The risk in automated parsing is the silent guess: a system resolves the ambiguity with a default assumption without surfacing it to the coordinator. If the assumption is wrong, patients may be incorrectly included or excluded, and the coordinator may not realize a judgment call was made. The correct behavior for ambiguous criteria is to flag them explicitly — surface the criterion with the parser's proposed interpretation and require coordinator confirmation before applying it to the scoring run. This adds friction, but it is the friction that GCP environments require.
What good parsing output looks like
A well-parsed protocol produces a structured representation of each criterion containing: criterion type (inclusion or exclusion), the clinical concept with ontology mappings, comparator and threshold where applicable, temporal window and reference point, exception clauses, the FHIR resource type and element required to evaluate the criterion, and a confidence level for each parsed component.

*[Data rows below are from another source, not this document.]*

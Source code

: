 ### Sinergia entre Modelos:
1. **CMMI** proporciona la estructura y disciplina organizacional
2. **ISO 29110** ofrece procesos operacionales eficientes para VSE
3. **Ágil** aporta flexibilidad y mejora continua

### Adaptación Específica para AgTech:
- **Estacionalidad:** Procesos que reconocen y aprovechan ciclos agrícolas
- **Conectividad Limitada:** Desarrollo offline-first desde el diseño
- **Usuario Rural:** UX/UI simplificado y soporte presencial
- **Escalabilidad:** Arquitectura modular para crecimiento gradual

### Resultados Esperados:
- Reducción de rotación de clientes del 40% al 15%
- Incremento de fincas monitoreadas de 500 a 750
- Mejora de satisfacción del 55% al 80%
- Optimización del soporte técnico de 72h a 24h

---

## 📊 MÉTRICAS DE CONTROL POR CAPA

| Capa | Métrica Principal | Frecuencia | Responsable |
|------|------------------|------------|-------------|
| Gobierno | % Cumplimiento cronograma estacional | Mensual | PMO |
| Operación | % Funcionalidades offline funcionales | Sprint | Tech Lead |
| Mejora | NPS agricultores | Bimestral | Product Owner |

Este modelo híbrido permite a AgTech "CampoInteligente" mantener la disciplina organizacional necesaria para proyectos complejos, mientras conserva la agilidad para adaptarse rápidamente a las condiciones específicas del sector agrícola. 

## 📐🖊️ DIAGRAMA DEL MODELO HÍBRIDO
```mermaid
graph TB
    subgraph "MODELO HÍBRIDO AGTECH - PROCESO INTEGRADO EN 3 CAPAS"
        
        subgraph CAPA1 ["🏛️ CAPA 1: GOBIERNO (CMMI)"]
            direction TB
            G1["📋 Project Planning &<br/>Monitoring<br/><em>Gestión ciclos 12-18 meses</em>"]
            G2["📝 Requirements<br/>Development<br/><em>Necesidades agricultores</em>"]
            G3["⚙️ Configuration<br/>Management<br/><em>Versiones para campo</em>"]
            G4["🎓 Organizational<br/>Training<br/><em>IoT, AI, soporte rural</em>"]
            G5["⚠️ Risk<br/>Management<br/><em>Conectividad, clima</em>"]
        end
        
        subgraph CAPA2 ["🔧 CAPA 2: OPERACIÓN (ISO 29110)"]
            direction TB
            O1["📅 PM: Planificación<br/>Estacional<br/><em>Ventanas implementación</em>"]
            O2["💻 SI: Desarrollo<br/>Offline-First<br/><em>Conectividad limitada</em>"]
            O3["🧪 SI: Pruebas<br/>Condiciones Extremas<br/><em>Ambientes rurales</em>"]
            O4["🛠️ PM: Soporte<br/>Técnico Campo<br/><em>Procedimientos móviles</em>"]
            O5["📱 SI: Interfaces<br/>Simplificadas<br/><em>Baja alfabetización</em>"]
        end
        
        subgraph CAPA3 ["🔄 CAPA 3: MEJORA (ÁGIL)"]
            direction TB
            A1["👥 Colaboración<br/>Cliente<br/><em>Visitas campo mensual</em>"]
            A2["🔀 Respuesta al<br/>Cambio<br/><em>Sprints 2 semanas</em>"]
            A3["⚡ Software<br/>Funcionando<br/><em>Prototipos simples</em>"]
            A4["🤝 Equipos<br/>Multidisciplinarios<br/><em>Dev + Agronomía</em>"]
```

That last element — confidence per component — enables appropriate escalation. A temporal constraint from unambiguous language carries high confidence. One inferred from vague language should carry low confidence and trigger a coordinator review flag. The system should be explicit about what it knows, what it inferred, and what it guessed — because in a GCP environment, each category has different downstream accountability.